Records provided:

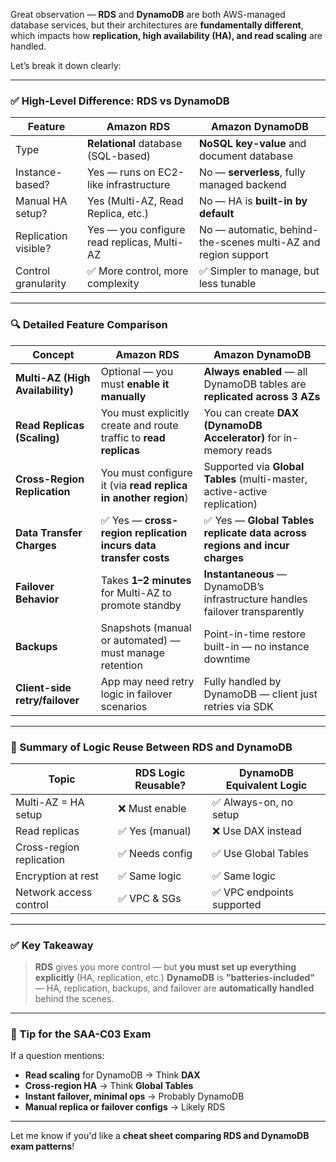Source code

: Great observation — **RDS** and **DynamoDB** are both AWS-managed database services, but their architectures are **fundamentally different**, which impacts how **replication, high availability (HA), and read scaling** are handled.

Let’s break it down clearly:

---

### ✅ **High-Level Difference: RDS vs DynamoDB**

| Feature              | **Amazon RDS**                              | **Amazon DynamoDB**                                           |
| -------------------- | ------------------------------------------- | ------------------------------------------------------------- |
| Type                 | **Relational** database (SQL-based)         | **NoSQL key-value** and document database                     |
| Instance-based?      | Yes — runs on EC2-like infrastructure       | No — **serverless**, fully managed backend                    |
| Manual HA setup?     | Yes (Multi-AZ, Read Replica, etc.)          | No — HA is **built-in by default**                            |
| Replication visible? | Yes — you configure read replicas, Multi-AZ | No — automatic, behind-the-scenes multi-AZ and region support |
| Control granularity  | ✅ More control, more complexity            | ✅ Simpler to manage, but less tunable                        |

---

### 🔍 Detailed Feature Comparison

| Concept                          | **Amazon RDS**                                                    | **Amazon DynamoDB**                                                          |
| -------------------------------- | ----------------------------------------------------------------- | ---------------------------------------------------------------------------- |
| **Multi-AZ (High Availability)** | Optional — you must **enable it manually**                        | **Always enabled** — all DynamoDB tables are **replicated across 3 AZs**     |
| **Read Replicas (Scaling)**      | You must explicitly create and route traffic to **read replicas** | You can create **DAX (DynamoDB Accelerator)** for in-memory reads            |
| **Cross-Region Replication**     | You must configure it (via **read replica in another region**)    | Supported via **Global Tables** (multi-master, active-active replication)    |
| **Data Transfer Charges**        | ✅ Yes — **cross-region replication incurs data transfer costs**  | ✅ Yes — **Global Tables replicate data across regions and incur charges**   |
| **Failover Behavior**            | Takes **1–2 minutes** for Multi-AZ to promote standby             | **Instantaneous** — DynamoDB’s infrastructure handles failover transparently |
| **Backups**                      | Snapshots (manual or automated) — must manage retention           | Point-in-time restore built-in — no instance downtime                        |
| **Client-side retry/failover**   | App may need retry logic in failover scenarios                    | Fully handled by DynamoDB — client just retries via SDK                      |

---

### 🧠 Summary of Logic Reuse Between RDS and DynamoDB

| Topic                    | RDS Logic Reusable? | DynamoDB Equivalent Logic  |
| ------------------------ | ------------------- | -------------------------- |
| Multi-AZ = HA setup      | ❌ Must enable      | ✅ Always-on, no setup     |
| Read replicas            | ✅ Yes (manual)     | ❌ Use DAX instead         |
| Cross-region replication | ✅ Needs config     | ✅ Use Global Tables       |
| Encryption at rest       | ✅ Same logic       | ✅ Same logic              |
| Network access control   | ✅ VPC & SGs        | ✅ VPC endpoints supported |

---

### ✅ Key Takeaway

> **RDS** gives you more control — but **you must set up everything explicitly** (HA, replication, etc.)
> **DynamoDB** is **"batteries-included"** — HA, replication, backups, and failover are **automatically handled** behind the scenes.

---

### 🔧 Tip for the SAA-C03 Exam

If a question mentions:

- **Read scaling** for DynamoDB → Think **DAX**
- **Cross-region HA** → Think **Global Tables**
- **Instant failover, minimal ops** → Probably DynamoDB
- **Manual replica or failover configs** → Likely RDS

---

Let me know if you'd like a **cheat sheet comparing RDS and DynamoDB exam patterns**!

Exercise description:
The records must appear again word for word, though none of their pictures should.

Task response:
Source code

: Great observation — **RDS** and **DynamoDB** are both AWS-managed database services, but their architectures are **fundamentally different**, which impacts how **replication, high availability (HA), and read scaling** are handled.

Let’s break it down clearly:

---

### ✅ **High-Level Difference: RDS vs DynamoDB**

| Feature              | **Amazon RDS**                              | **Amazon DynamoDB**                                           |
| -------------------- | ------------------------------------------- | ------------------------------------------------------------- |
| Type                 | **Relational** database (SQL-based)         | **NoSQL key-value** and document database                     |
| Instance-based?      | Yes — runs on EC2-like infrastructure       | No — **serverless**, fully managed backend                    |
| Manual HA setup?     | Yes (Multi-AZ, Read Replica, etc.)          | No — HA is **built-in by default**                            |
| Replication visible? | Yes — you configure read replicas, Multi-AZ | No — automatic, behind-the-scenes multi-AZ and region support |
| Control granularity  | ✅ More control, more complexity            | ✅ Simpler to manage, but less tunable                        |

---

### 🔍 Detailed Feature Comparison

| Concept                          | **Amazon RDS**                                                    | **Amazon DynamoDB**                                                          |
| -------------------------------- | ----------------------------------------------------------------- | ---------------------------------------------------------------------------- |
| **Multi-AZ (High Availability)** | Optional — you must **enable it manually**                        | **Always enabled** — all DynamoDB tables are **replicated across 3 AZs**     |
| **Read Replicas (Scaling)**      | You must explicitly create and route traffic to **read replicas** | You can create **DAX (DynamoDB Accelerator)** for in-memory reads            |
| **Cross-Region Replication**     | You must configure it (via **read replica in another region**)    | Supported via **Global Tables** (multi-master, active-active replication)    |
| **Data Transfer Charges**        | ✅ Yes — **cross-region replication incurs data transfer costs**  | ✅ Yes — **Global Tables replicate data across regions and incur charges**   |
| **Failover Behavior**            | Takes **1–2 minutes** for Multi-AZ to promote standby             | **Instantaneous** — DynamoDB’s infrastructure handles failover transparently |
| **Backups**                      | Snapshots (manual or automated) — must manage retention           | Point-in-time restore built-in — no instance downtime                        |
| **Client-side retry/failover**   | App may need retry logic in failover scenarios                    | Fully handled by DynamoDB — client just retries via SDK                      |

---

### 🧠 Summary of Logic Reuse Between RDS and DynamoDB

| Topic                    | RDS Logic Reusable? | DynamoDB Equivalent Logic  |
| ------------------------ | ------------------- | -------------------------- |
| Multi-AZ = HA setup      | ❌ Must enable      | ✅ Always-on, no setup     |
| Read replicas            | ✅ Yes (manual)     | ❌ Use DAX instead         |
| Cross-region replication | ✅ Needs config     | ✅ Use Global Tables       |
| Encryption at rest       | ✅ Same logic       | ✅ Same logic              |
| Network access control   | ✅ VPC & SGs        | ✅ VPC endpoints supported |

---

### ✅ Key Takeaway

> **RDS** gives you more control — but **you must set up everything explicitly** (HA, replication, etc.)
> **DynamoDB** is **"batteries-included"** — HA, replication, backups, and failover are **automatically handled** behind the scenes.

---

### 🔧 Tip for the SAA-C03 Exam

If a question mentions:

- **Read scaling** for DynamoDB → Think **DAX**
- **Cross-region HA** → Think **Global Tables**
- **Instant failover, minimal ops** → Probably DynamoDB
- **Manual replica or failover configs** → Likely RDS

---

Let me know if you'd like a **cheat sheet comparing RDS and DynamoDB exam patterns**!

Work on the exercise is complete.